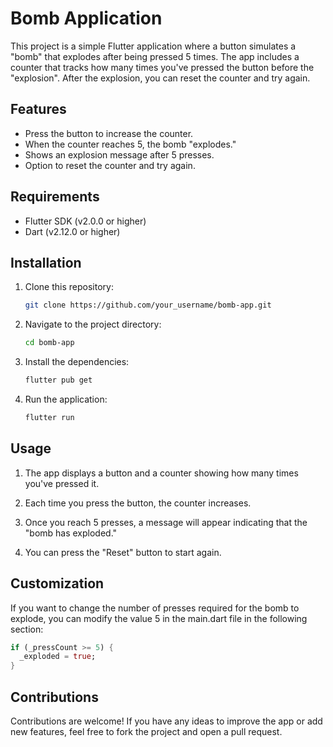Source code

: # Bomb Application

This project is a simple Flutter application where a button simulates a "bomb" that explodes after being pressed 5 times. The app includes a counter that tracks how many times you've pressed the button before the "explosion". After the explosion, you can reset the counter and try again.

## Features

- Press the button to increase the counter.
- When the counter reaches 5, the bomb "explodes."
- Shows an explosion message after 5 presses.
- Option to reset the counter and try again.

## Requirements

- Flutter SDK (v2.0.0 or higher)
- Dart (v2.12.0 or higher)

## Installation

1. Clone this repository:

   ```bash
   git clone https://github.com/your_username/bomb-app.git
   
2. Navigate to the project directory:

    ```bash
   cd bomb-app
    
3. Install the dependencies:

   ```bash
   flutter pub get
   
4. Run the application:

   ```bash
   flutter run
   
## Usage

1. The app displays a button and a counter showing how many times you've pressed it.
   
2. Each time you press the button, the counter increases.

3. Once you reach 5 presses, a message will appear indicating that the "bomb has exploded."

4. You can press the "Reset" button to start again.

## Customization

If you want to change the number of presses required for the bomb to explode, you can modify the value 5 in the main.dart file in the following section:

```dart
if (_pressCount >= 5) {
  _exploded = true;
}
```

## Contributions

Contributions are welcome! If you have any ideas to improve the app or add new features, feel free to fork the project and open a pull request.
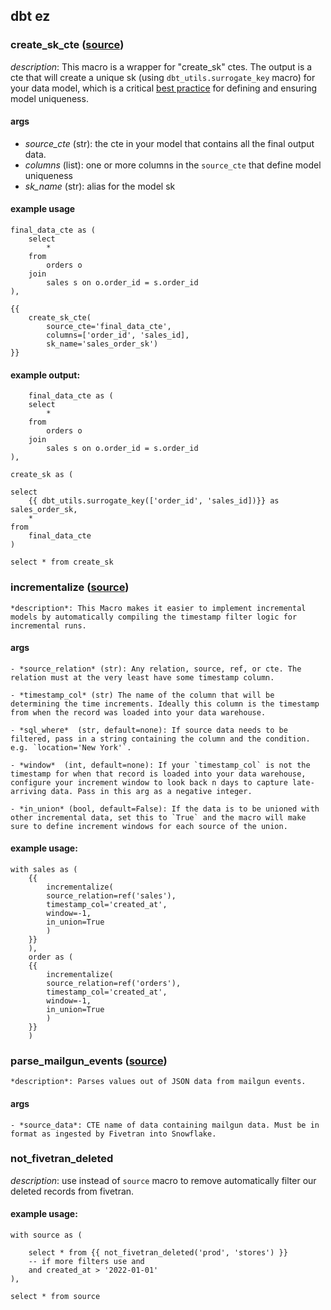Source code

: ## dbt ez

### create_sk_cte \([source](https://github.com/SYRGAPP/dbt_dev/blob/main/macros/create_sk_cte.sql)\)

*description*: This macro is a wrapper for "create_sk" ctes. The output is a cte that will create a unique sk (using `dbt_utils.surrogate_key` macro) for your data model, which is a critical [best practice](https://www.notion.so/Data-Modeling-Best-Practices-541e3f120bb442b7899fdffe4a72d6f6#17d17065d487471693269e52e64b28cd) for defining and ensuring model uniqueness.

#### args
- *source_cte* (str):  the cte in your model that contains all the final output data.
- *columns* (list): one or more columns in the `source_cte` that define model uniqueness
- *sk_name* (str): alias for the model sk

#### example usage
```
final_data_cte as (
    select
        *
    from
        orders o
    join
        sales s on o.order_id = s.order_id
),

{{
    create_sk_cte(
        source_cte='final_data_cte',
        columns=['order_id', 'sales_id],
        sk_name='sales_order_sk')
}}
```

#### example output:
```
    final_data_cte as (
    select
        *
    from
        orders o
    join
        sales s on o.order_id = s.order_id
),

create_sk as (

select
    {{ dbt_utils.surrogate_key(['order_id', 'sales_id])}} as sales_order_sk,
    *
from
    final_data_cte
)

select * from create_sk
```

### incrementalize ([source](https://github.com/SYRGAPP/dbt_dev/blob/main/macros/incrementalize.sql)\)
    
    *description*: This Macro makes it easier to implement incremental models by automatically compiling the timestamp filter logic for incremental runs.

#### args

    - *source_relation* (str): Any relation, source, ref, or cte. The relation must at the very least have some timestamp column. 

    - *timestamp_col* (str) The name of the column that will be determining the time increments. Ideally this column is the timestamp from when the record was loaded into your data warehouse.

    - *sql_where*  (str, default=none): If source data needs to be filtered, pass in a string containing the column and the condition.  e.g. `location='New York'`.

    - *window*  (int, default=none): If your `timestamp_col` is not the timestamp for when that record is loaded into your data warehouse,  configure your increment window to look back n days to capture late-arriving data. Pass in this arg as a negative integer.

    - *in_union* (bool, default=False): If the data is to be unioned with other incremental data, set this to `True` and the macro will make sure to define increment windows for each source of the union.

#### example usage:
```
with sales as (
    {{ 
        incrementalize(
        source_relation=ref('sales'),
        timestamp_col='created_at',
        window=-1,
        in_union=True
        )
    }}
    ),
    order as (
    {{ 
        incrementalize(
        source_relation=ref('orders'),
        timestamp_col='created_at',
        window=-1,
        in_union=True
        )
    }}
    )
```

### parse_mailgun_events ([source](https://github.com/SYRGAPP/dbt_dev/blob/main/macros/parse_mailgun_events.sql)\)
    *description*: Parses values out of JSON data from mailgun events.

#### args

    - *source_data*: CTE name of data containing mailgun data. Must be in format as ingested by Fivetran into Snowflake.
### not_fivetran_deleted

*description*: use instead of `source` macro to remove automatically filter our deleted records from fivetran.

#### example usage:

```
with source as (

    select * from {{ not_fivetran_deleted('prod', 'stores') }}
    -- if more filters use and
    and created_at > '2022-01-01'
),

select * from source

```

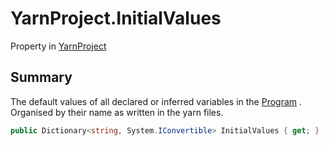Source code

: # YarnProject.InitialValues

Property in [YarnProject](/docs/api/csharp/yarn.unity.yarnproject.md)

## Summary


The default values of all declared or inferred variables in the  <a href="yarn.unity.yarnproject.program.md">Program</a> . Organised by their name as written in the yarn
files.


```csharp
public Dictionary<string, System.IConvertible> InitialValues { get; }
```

## What you are asked to do
What you return must be the entries above, exactly as they appear, without any pictures.

## Solution to the exercise
Source code

: # Bomb Application

This project is a simple Flutter application where a button simulates a "bomb" that explodes after being pressed 5 times. The app includes a counter that tracks how many times you've pressed the button before the "explosion". After the explosion, you can reset the counter and try again.

## Features

- Press the button to increase the counter.
- When the counter reaches 5, the bomb "explodes."
- Shows an explosion message after 5 presses.
- Option to reset the counter and try again.

## Requirements

- Flutter SDK (v2.0.0 or higher)
- Dart (v2.12.0 or higher)

## Installation

1. Clone this repository:

   ```bash
   git clone https://github.com/your_username/bomb-app.git
   
2. Navigate to the project directory:

    ```bash
   cd bomb-app
    
3. Install the dependencies:

   ```bash
   flutter pub get
   
4. Run the application:

   ```bash
   flutter run
   
## Usage

1. The app displays a button and a counter showing how many times you've pressed it.
   
2. Each time you press the button, the counter increases.

3. Once you reach 5 presses, a message will appear indicating that the "bomb has exploded."

4. You can press the "Reset" button to start again.

## Customization

If you want to change the number of presses required for the bomb to explode, you can modify the value 5 in the main.dart file in the following section:

```dart
if (_pressCount >= 5) {
  _exploded = true;
}
```

## Contributions

Contributions are welcome! If you have any ideas to improve the app or add new features, feel free to fork the project and open a pull request.
Source code

: ## dbt ez

### create_sk_cte \([source](https://github.com/SYRGAPP/dbt_dev/blob/main/macros/create_sk_cte.sql)\)

*description*: This macro is a wrapper for "create_sk" ctes. The output is a cte that will create a unique sk (using `dbt_utils.surrogate_key` macro) for your data model, which is a critical [best practice](https://www.notion.so/Data-Modeling-Best-Practices-541e3f120bb442b7899fdffe4a72d6f6#17d17065d487471693269e52e64b28cd) for defining and ensuring model uniqueness.

#### args
- *source_cte* (str):  the cte in your model that contains all the final output data.
- *columns* (list): one or more columns in the `source_cte` that define model uniqueness
- *sk_name* (str): alias for the model sk

#### example usage
```
final_data_cte as (
    select
        *
    from
        orders o
    join
        sales s on o.order_id = s.order_id
),

{{
    create_sk_cte(
        source_cte='final_data_cte',
        columns=['order_id', 'sales_id],
        sk_name='sales_order_sk')
}}
```

#### example output:
```
    final_data_cte as (
    select
        *
    from
        orders o
    join
        sales s on o.order_id = s.order_id
),

create_sk as (

select
    {{ dbt_utils.surrogate_key(['order_id', 'sales_id])}} as sales_order_sk,
    *
from
    final_data_cte
)

select * from create_sk
```

### incrementalize ([source](https://github.com/SYRGAPP/dbt_dev/blob/main/macros/incrementalize.sql)\)
    
    *description*: This Macro makes it easier to implement incremental models by automatically compiling the timestamp filter logic for incremental runs.

#### args

    - *source_relation* (str): Any relation, source, ref, or cte. The relation must at the very least have some timestamp column. 

    - *timestamp_col* (str) The name of the column that will be determining the time increments. Ideally this column is the timestamp from when the record was loaded into your data warehouse.

    - *sql_where*  (str, default=none): If source data needs to be filtered, pass in a string containing the column and the condition.  e.g. `location='New York'`.

    - *window*  (int, default=none): If your `timestamp_col` is not the timestamp for when that record is loaded into your data warehouse,  configure your increment window to look back n days to capture late-arriving data. Pass in this arg as a negative integer.

    - *in_union* (bool, default=False): If the data is to be unioned with other incremental data, set this to `True` and the macro will make sure to define increment windows for each source of the union.

#### example usage:
```
with sales as (
    {{ 
        incrementalize(
        source_relation=ref('sales'),
        timestamp_col='created_at',
        window=-1,
        in_union=True
        )
    }}
    ),
    order as (
    {{ 
        incrementalize(
        source_relation=ref('orders'),
        timestamp_col='created_at',
        window=-1,
        in_union=True
        )
    }}
    )
```

### parse_mailgun_events ([source](https://github.com/SYRGAPP/dbt_dev/blob/main/macros/parse_mailgun_events.sql)\)
    *description*: Parses values out of JSON data from mailgun events.

#### args

    - *source_data*: CTE name of data containing mailgun data. Must be in format as ingested by Fivetran into Snowflake.
### not_fivetran_deleted

*description*: use instead of `source` macro to remove automatically filter our deleted records from fivetran.

#### example usage:

```
with source as (

    select * from {{ not_fivetran_deleted('prod', 'stores') }}
    -- if more filters use and
    and created_at > '2022-01-01'
),

select * from source

```

Source code

: # YarnProject.InitialValues

Property in [YarnProject](/docs/api/csharp/yarn.unity.yarnproject.md)

## Summary


The default values of all declared or inferred variables in the  <a href="yarn.unity.yarnproject.program.md">Program</a> . Organised by their name as written in the yarn
files.


```csharp
public Dictionary<string, System.IConvertible> InitialValues { get; }
```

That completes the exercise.